Let me tell you something, these shoes? They are made for walking! I took them out for a test run on Friday when Wil made me walk and walk and walk around in the fresh air and sunshine. I don’t know why he hates me so, that he makes me go outside and do physical activities like that. Sometimes, tho, he lets me hold his hand, so it’s all good.

No, in all seriousness, we went walking around the neighborhood and it was fun because you don’t see things when you drive. You don’t notice all the gingerbread details on the houses. The sun was out, the air was crisp and the leaves were all different colors. Only my nose got cold, occasionally, and I just stuck it in Wil’s neck until it warmed up. We were able to discuss just how much yard we thought we could handle, if we owned houses.
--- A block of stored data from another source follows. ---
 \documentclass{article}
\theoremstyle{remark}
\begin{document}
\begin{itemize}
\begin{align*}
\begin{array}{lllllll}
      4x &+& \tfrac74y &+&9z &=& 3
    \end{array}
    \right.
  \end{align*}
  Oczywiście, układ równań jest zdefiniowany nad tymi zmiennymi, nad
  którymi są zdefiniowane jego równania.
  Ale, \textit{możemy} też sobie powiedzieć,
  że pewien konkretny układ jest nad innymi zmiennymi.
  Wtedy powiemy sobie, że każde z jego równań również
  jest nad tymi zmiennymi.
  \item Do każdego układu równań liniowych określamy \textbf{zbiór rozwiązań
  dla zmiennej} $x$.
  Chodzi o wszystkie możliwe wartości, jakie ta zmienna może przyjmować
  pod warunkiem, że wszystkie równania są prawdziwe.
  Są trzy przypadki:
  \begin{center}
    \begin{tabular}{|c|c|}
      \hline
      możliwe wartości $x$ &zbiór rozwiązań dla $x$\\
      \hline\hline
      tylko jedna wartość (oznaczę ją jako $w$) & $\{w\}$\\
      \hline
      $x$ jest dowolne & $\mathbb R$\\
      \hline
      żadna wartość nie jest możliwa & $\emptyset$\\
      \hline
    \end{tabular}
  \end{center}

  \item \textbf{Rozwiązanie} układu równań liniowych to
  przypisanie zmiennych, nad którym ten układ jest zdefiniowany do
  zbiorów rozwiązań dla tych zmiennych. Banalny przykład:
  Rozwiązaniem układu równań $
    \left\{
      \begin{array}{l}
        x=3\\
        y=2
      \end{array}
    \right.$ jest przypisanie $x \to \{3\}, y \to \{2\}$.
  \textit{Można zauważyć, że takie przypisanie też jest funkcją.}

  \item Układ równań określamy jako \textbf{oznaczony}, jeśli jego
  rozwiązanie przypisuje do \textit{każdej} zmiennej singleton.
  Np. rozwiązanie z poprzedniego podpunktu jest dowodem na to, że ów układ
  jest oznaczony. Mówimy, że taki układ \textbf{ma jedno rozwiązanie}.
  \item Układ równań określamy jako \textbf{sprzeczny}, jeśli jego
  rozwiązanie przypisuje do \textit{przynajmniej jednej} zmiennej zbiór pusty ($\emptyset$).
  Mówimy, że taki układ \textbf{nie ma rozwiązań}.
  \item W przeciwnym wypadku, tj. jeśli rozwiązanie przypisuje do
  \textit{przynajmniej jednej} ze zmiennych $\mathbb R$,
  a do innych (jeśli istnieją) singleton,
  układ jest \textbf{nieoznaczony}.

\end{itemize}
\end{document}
Me? About a postage stamp size. And it gave him an opportunity to show me where he and his best friend used to live, and the black streaks that still remain on the white stucco where J9 egged their house.

“What did you do to deserve that?”

“I don’t know… I’m sure we were totally innocent.”

“Yeah, right.”

Anyway, the shoes worked like a charm. Completely comfortable, no blisters, no rubbing spots. I told Wil he needs some of these shoes. He’s a walking nut.

October is the best month of the year, I swear. I love autumn. These shoes are New York City bound in four days.